### TRY IT:
All that is wanted is the exact lines from the first line of the data below through the line with "- [ ] prepare code for interpretation", both ends included, with pictures omitted.

### Saved data entries:
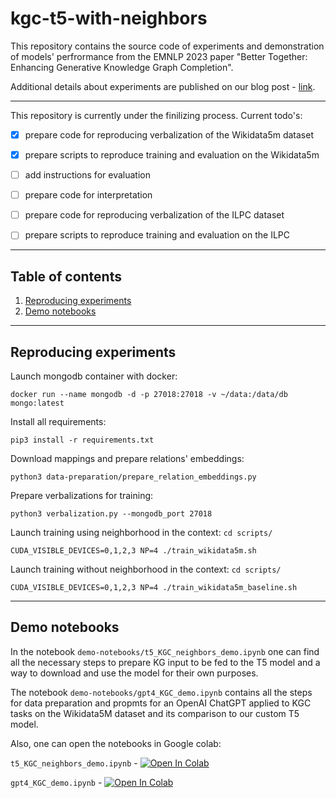 # kgc-t5-with-neighbors

This repository contains the source code of experiments and demonstration of models' perfrormance from the EMNLP 2023 paper "Better Together: Enhancing Generative Knowledge Graph Completion". 

Additional details about experiments are published on our blog post - [link](https://medium.com/deeppavlov/improving-knowledge-graph-completion-with-generative-lm-and-neighbors-5bee426223c8).

---

This repository is currently under the finilizing process. 
Current todo's:

- [x] prepare code for reproducing verbalization of the Wikidata5m dataset
- [x] prepare scripts to reproduce training and evaluation on the Wikidata5m
- [ ] add instructions for evaluation
- [ ] prepare code for interpretation
- [ ] prepare code for reproducing verbalization of the ILPC dataset
- [ ] prepare scripts to reproduce training and evaluation on the ILPC 


---
## Table of contents

1. [Reproducing experiments](https://github.com/screemix/kgc-t5-with-neighbors/tree/dev#reproducing-experiments)
2. [Demo notebooks](https://github.com/screemix/kgc-t5-with-neighbors/tree/dev#demo-notebooks)

---

## Reproducing experiments

Launch mongodb container with docker:

```docker run --name mongodb -d -p 27018:27018 -v ~/data:/data/db mongo:latest```

Install all requirements:

```pip3 install -r requirements.txt```

Download mappings and prepare relations' embeddings:

```python3 data-preparation/prepare_relation_embeddings.py```

Prepare verbalizations for training:

```python3 verbalization.py --mongodb_port 27018```

Launch training using neighborhood in the context:
```cd scripts/```

```CUDA_VISIBLE_DEVICES=0,1,2,3 NP=4 ./train_wikidata5m.sh```

Launch training without neighborhood in the context:
```cd scripts/```

```CUDA_VISIBLE_DEVICES=0,1,2,3 NP=4 ./train_wikidata5m_baseline.sh```

---

## Demo notebooks

In the notebook ```demo-notebooks/t5_KGC_neighbors_demo.ipynb``` one can find all the necessary steps to prepare KG input to be fed to the T5 model and a way to download and use the model for their own purposes.

The notebook ```demo-notebooks/gpt4_KGC_demo.ipynb``` contains all the steps for data preparation and propmts for an OpenAI ChatGPT applied to KGC tasks on the Wikidata5M dataset and its comparison to our custom T5 model.

Also, one can open the notebooks in Google colab:

```t5_KGC_neighbors_demo.ipynb``` - [![Open In Colab](https://colab.research.google.com/assets/colab-badge.svg)](https://colab.research.google.com/github/screemix/kgc-t5-with-neighbors/blob/main/t5_KGC_neighbors_demo.ipynb#scrollTo=ixe4066dgVbB) 

```gpt4_KGC_demo.ipynb``` - [![Open In Colab](https://colab.research.google.com/assets/colab-badge.svg)](https://colab.research.google.com/github/screemix/kgc-t5-with-neighbors/blob/main/gpt4_KGC_demo.ipynb)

### OUTPUT OF THE TASK:
 # kgc-t5-with-neighbors

This repository contains the source code of experiments and demonstration of models' perfrormance from the EMNLP 2023 paper "Better Together: Enhancing Generative Knowledge Graph Completion". 

Additional details about experiments are published on our blog post - [link](https://medium.com/deeppavlov/improving-knowledge-graph-completion-with-generative-lm-and-neighbors-5bee426223c8).

---

This repository is currently under the finilizing process. 
Current todo's:

- [x] prepare code for reproducing verbalization of the Wikidata5m dataset
- [x] prepare scripts to reproduce training and evaluation on the Wikidata5m
- [ ] add instructions for evaluation
- [ ] prepare code for interpretation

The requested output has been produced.